Diğer tarafta, her insanın düşüncesi kendine özgüdür Bu nedenle, her birey düşüncesini yaşamak zorundadır. Çünkü, böylece var olabilir. Şimdi kendi düşüncesini yaşamayan bir bireyi düşünün. Bu kişinin bağımlı kişilik geliştirmeceği muhtemeldir. Oysa, ideal olan kişinin düşüncesiyle var olmasıdır. Çünkü, düşünce kişiye bir paradigma sağlamaktadır. Başka bir ifadeyle, insanlar dünyayı anlamak ve anlam verebilmek için düşüncelere, fikirlere gereksinmeleri vardır.
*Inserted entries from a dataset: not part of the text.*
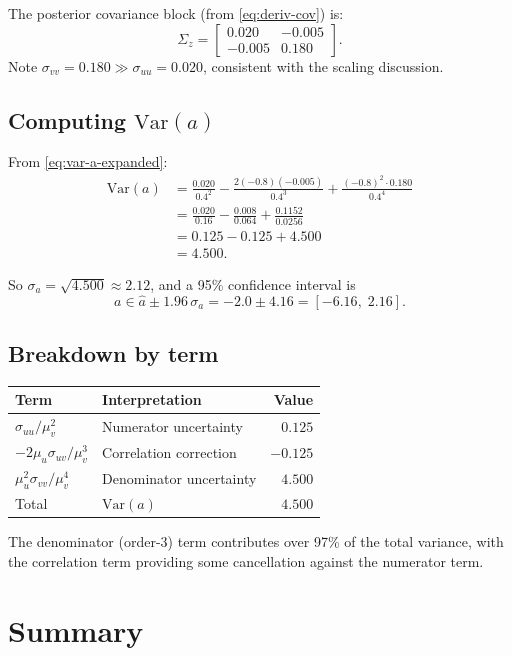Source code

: \documentclass[11pt]{article}
\begin{document}
The posterior covariance block (from \eqref{eq:deriv-cov}) is:
\[
\Sigma_z = \begin{bmatrix} 0.020 & -0.005 \\ -0.005 & 0.180 \end{bmatrix}.
\]
Note $\sigma_{vv} = 0.180 \gg \sigma_{uu} = 0.020$, consistent with the scaling discussion.

\subsection{Computing $\mathrm{Var}(a)$}

From \eqref{eq:var-a-expanded}:
\begin{align*}
\mathrm{Var}(a)
&= \frac{0.020}{0.4^2} - \frac{2(-0.8)(-0.005)}{0.4^3} + \frac{(-0.8)^2 \cdot 0.180}{0.4^4} \\[6pt]
&= \frac{0.020}{0.16} - \frac{0.008}{0.064} + \frac{0.1152}{0.0256} \\[6pt]
&= 0.125 - 0.125 + 4.500 \\[6pt]
&= 4.500.
\end{align*}

So $\sigma_a = \sqrt{4.500} \approx 2.12$, and a 95\% confidence interval is
\[
a \in \hat{a} \pm 1.96\,\sigma_a = -2.0 \pm 4.16 = [-6.16, \; 2.16].
\]

\subsection{Breakdown by term}

\begin{center}
\begin{tabular}{llr}
\toprule
Term & Interpretation & Value \\
\midrule
$\sigma_{uu}/\mu_v^2$ & Numerator uncertainty & $0.125$ \\
$-2\mu_u\sigma_{uv}/\mu_v^3$ & Correlation correction & $-0.125$ \\
$\mu_u^2\sigma_{vv}/\mu_v^4$ & Denominator uncertainty & $4.500$ \\
\midrule
Total & $\mathrm{Var}(a)$ & $4.500$ \\
\bottomrule
\end{tabular}
\end{center}

The denominator (order-3) term contributes over 97\% of the total variance, with the correlation term providing some cancellation against the numerator term.

\section{Summary}
\end{document}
Bu nedenle, her birey diğerinin paradigmasını oluşturan fikirlere saygı duymak zorundadır. Çünkü her düşüncenin oluşumunda ortak sosyalleşme ortamları olabilir. Olası çatışmalar baş gösterdiğinde demokratik yollardan uzlaşma yolları aranmalıdır.
Konu kişinin tekliğinden açılmışken her bireyi güdüleyen etkenlerin farklı olduğunu söyleyebiliriz.Bir kişinin gereksinmesi farklıyken diğerinin daha farklı olabilir. Çünkü, insan doğası kişiden kişiye farklılık gösterebilmektedir. İnsan doğasının farklılığı demek aynı zamanda farklı şekillerde güdülenmeleri demektir.
Sonuç olarak her insan kendine özgüdür. Her insanın temel gereksinmeleri farklı olacağından yaşamla uyum sağlamak için özgürleşme çabaları da bu açıdan bakmak gerekmektedir.